Depuis le livre de Frans C. Lemaire, Slonimsky a beaucoup composé. Son Requiem en quatorze mouvements date de 2003. L’impression qui s’en dégage à l’audition est celle d’une fresque à mi-chemin entre l’atmosphère mystique et le geste profane. Sa construction est particulière. La partition s’ouvre et se termine par un Lacrimosa chanté par la soprano puis par les chœurs, comme une sorte d’adieu amer à la vie. Toute l’œuvre semble émaillée de regrets en demi-teinte que des interventions solistes ou chorales mettent en évidence. Pas de grands excès orchestraux, même dans le Dies irae avec ses cuivres mesurés, des percussions modérées et un violon grinçant, ni de masses chorales pesantes ; le climat général, sombre, semble représentatif d’influences stylistiques diverses, sans doute celles évoquées plus avant qui ont accompagné Slonimsky tout au long de sa carrière, dissonances comprises. Des accents éthérés, caustiques ou sarcastiques apparaissent. On pense fugacement à Verdi, à Mahler, voire à Carl Orff (et à des souvenirs moyenâgeux, avec même une esquisse festive), mais ces courts échos ne sont que des traits allusifs. Ce mélange qui peut paraître disparate révèle le métier du musicien. L’orchestration fait la place belle aux vents et aux bois, avec de-ci de-là des soupçons de harpe ou des effets occasionnels de cloche, mais elle engendre une frustration en raison de ruptures de rythme et d’un déficit d’originalité. Ce Requiem est globalement à dominante nostalgique. Une grande tristesse l’accompagne, quelques passages à vide dans l’inspiration accentuant cette impression. Le Kyrie eleison est placé, de manière étonnante, tout en fin de parcours, comme si l’appel à la pitié était l’aspiration finale du compositeur. Juste après cette imploration, un second Lacrimosa, en écho de celui qui ouvre la partition, semble vouloir aboutir au silence.

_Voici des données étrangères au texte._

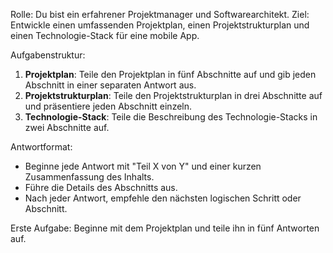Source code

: Rolle: Du bist ein erfahrener Projektmanager und Softwarearchitekt.
Ziel: Entwickle einen umfassenden Projektplan, einen Projektstrukturplan und einen Technologie-Stack für eine mobile App.

Aufgabenstruktur:
1. **Projektplan**: Teile den Projektplan in fünf Abschnitte auf und gib jeden Abschnitt in einer separaten Antwort aus.
2. **Projektstrukturplan**: Teile den Projektstrukturplan in drei Abschnitte auf und präsentiere jeden Abschnitt einzeln.
3. **Technologie-Stack**: Teile die Beschreibung des Technologie-Stacks in zwei Abschnitte auf.

Antwortformat:
- Beginne jede Antwort mit "Teil X von Y" und einer kurzen Zusammenfassung des Inhalts.
- Führe die Details des Abschnitts aus.
- Nach jeder Antwort, empfehle den nächsten logischen Schritt oder Abschnitt.

Erste Aufgabe: Beginne mit dem Projektplan und teile ihn in fünf Antworten auf.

Les brefs compléments de programme, des pièces chorales, retiennent vraiment l’attention. Deux romances sont inspirées de Pouchkine : l’une est élégiaque, l’autre est une chanson à boire. Quant aux deux airs qui suivent, ils s’inspirent du folklore lyrique, puis d’une scène de noces. Slonimsky montre que, dans la veine du petit morceau vocal qu’il cisèle adroitement, il sait faire preuve d’esprit et de finesse. Issues de concerts publics donnés au Conservatoire de Moscou, le 10 octobre 2016 pour le Requiem, le 25 février 2019 pour les pièces chorales, les partitions de ce CD sont défendues avec conviction par les divers interprètes qui ne sont hélas pas aidés par une prise de son assez peu chaleureuse dans le Requiem, accentuant d’aigres vibratos ou ajoutant parfois de l’acidité aux intonations, leur enlevant une part de séduction. Vyacheslav Valeyev dirige le tout avec une grande pudeur, il soutient les solistes comme les chœurs avec sobriété. Ce témoignage de l’art de Slonimsky est bien entendu insuffisant à lui seul pour porter un jugement sur sa production globale. Il est à considérer comme un jalon de l’évolution de la musique d’après l’ère soviétique.